El entreacto puso coto a la suspicacia. Nuestros pasos divergieron despreocupadamente, para convergir luego en un rincón del
foyer
. Con prodigiosa naturalidad nos hablamos. Quedé supeditado al diálogo; tal vez pude desdoblarme lo necesario para advertir uno que otro signo de progreso; no para vigilar a mi interlocutora ni para juzgarla. Tan favorable aparecía la fortuna, que propuse:

—¿Por qué no vamos a comer por ahí?

—¿Cuándo? —preguntó.

—Ahora mismo —exclamé.

En seguida me explicó que
La condenación de Fausto
era una obra de gran belleza.

—El que se distrae —aseguró— comete un crimen. Por favor, escuche la tercera y la cuarta parte, que van a empezar.

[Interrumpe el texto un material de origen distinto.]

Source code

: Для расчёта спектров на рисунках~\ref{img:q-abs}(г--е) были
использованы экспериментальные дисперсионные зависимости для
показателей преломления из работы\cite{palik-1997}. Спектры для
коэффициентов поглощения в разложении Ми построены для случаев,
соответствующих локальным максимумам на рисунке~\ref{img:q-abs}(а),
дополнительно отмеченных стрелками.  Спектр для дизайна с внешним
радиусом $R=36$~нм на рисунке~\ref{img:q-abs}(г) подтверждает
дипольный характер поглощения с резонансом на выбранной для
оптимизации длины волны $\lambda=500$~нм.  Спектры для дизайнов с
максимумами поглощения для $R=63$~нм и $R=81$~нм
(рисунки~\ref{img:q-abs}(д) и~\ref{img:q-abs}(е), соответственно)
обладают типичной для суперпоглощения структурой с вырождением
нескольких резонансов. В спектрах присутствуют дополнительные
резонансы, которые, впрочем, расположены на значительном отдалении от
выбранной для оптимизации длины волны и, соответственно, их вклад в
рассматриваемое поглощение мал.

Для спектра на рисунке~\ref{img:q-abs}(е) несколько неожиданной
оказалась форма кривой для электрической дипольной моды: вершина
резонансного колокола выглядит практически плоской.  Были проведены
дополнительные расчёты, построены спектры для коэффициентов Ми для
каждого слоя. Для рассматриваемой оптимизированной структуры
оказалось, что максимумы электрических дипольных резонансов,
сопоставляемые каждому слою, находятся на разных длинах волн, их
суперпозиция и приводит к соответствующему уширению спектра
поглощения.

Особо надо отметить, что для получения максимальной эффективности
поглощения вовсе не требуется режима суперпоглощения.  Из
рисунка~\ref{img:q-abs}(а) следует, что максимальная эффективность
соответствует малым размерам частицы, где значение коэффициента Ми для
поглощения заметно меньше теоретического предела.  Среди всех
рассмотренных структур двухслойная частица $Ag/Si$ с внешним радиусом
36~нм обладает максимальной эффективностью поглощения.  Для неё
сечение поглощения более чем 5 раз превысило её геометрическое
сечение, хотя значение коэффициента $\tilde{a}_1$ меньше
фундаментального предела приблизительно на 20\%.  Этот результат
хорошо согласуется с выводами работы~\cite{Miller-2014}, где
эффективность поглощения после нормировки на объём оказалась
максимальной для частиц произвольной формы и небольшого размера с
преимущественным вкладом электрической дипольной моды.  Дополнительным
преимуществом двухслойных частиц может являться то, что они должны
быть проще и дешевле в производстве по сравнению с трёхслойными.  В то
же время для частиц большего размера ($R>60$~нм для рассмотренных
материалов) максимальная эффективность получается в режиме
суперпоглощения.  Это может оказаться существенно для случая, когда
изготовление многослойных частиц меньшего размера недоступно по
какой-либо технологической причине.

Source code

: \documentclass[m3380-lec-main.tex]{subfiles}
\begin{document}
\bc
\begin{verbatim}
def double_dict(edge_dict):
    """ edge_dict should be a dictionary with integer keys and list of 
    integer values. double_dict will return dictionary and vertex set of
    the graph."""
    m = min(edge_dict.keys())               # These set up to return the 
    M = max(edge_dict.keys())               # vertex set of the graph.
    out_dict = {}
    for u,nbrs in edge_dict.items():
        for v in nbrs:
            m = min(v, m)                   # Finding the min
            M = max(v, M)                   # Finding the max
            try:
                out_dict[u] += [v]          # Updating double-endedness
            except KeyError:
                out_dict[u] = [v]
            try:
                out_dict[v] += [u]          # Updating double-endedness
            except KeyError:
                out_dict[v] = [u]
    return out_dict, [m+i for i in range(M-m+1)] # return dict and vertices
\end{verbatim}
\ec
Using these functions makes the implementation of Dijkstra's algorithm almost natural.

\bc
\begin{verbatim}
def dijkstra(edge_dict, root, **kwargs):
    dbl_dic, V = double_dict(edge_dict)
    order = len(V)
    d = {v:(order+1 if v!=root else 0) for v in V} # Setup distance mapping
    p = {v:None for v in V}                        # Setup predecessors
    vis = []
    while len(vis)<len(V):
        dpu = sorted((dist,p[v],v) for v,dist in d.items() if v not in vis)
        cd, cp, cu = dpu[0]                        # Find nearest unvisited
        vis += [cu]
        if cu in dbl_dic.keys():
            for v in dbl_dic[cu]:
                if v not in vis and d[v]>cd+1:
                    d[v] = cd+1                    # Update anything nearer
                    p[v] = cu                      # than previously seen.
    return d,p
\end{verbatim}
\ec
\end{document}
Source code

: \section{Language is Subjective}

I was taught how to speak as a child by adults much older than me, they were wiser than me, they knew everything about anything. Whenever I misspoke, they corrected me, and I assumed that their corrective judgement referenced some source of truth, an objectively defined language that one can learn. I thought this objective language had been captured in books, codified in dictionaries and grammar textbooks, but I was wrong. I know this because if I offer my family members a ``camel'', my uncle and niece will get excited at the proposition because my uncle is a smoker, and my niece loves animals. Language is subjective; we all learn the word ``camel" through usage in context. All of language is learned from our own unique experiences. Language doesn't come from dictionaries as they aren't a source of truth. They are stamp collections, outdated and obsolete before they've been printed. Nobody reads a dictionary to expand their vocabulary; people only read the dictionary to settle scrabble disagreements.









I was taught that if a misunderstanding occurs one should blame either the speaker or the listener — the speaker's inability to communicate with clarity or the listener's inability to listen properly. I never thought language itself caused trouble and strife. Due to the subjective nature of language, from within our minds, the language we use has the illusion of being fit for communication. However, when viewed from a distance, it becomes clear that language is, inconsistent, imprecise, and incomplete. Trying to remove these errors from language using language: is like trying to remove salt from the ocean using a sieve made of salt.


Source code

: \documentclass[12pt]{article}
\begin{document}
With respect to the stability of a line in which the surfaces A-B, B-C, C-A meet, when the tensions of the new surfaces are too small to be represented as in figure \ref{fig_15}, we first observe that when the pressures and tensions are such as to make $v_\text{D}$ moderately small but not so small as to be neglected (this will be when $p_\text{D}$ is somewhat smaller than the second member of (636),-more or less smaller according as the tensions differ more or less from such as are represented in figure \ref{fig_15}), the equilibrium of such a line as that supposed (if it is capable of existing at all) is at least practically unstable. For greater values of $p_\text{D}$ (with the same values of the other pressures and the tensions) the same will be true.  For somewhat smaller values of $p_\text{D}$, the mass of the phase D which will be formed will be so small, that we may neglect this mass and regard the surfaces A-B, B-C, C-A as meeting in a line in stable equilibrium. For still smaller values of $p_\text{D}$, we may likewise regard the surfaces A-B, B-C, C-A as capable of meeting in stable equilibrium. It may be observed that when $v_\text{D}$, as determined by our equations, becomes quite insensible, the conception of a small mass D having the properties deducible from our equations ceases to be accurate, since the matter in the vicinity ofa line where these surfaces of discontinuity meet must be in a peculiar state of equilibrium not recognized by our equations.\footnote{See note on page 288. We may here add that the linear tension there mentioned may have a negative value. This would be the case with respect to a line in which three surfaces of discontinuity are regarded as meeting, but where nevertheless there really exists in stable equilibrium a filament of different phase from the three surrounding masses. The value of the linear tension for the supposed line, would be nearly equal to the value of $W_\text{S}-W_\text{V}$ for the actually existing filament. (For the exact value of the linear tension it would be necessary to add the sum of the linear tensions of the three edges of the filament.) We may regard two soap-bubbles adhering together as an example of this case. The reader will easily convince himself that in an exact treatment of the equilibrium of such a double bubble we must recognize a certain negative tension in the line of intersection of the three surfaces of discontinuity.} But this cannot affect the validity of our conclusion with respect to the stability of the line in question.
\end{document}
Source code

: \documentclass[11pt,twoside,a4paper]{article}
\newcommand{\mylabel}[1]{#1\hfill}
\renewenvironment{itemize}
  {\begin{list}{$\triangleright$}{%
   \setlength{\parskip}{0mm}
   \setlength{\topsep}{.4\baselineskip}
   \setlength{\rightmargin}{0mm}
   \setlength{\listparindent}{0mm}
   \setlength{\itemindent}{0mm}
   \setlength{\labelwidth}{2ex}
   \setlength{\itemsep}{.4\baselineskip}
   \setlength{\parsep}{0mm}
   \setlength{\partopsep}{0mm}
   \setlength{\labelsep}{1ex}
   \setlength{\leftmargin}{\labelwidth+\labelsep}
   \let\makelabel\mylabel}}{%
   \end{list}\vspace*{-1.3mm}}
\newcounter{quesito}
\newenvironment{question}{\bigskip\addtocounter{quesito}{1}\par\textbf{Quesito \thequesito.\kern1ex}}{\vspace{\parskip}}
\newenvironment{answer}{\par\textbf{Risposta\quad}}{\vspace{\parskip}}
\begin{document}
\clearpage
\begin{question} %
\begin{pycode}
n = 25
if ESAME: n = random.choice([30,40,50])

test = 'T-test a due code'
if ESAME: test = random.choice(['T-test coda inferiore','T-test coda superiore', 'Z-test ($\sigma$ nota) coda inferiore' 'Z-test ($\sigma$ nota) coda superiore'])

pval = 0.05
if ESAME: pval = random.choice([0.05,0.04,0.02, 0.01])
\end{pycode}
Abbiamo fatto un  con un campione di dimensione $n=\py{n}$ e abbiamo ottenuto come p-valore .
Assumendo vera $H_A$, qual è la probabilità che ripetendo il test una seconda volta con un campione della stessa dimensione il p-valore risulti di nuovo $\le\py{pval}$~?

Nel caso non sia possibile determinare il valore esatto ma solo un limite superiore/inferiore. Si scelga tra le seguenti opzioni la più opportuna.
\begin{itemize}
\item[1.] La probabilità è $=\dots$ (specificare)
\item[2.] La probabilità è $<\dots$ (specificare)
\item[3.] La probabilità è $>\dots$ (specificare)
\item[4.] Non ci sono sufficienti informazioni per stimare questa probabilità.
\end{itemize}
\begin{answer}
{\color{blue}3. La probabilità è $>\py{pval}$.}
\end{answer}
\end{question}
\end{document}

Creo que a esa altura el tema de la profesional tuvo otra aparición en mi conciencia. Vino con el recuerdo de un desvencijado cinematógrafo que hubo frente a la plazoleta de Dorrego y que demolieron después. Apalabrado el cliente, me dije, estas mujeres no se quedaban hasta el fin de la vista. Es claro que la vista, con raras excepciones puramente pornográficas, trataba de alguna enfermedad secreta ¡nada del otro mundo como diversión o como estímulo! A diferencia de la deprimente pantalla, el local, un galpón infecto, resultaba alegre, con mucho movimiento, corridas por la platea, que sonaban como redobles, y risas ahogadas. El recuerdo, con su carga efusiva, tuvo resultado práctico, pues me convenció de la ventaja de no quedar como tonto, de por si acaso comunicar a la muchacha, no torpemente, sino por alguna salida reidera, la circunstancia que pondría a cubierto el amor propio. Sólo me faltaba encontrar cuanto antes el modo de colocar, con la apogiatura oportuna, más de una frase del tenor de «te conozco mascarita».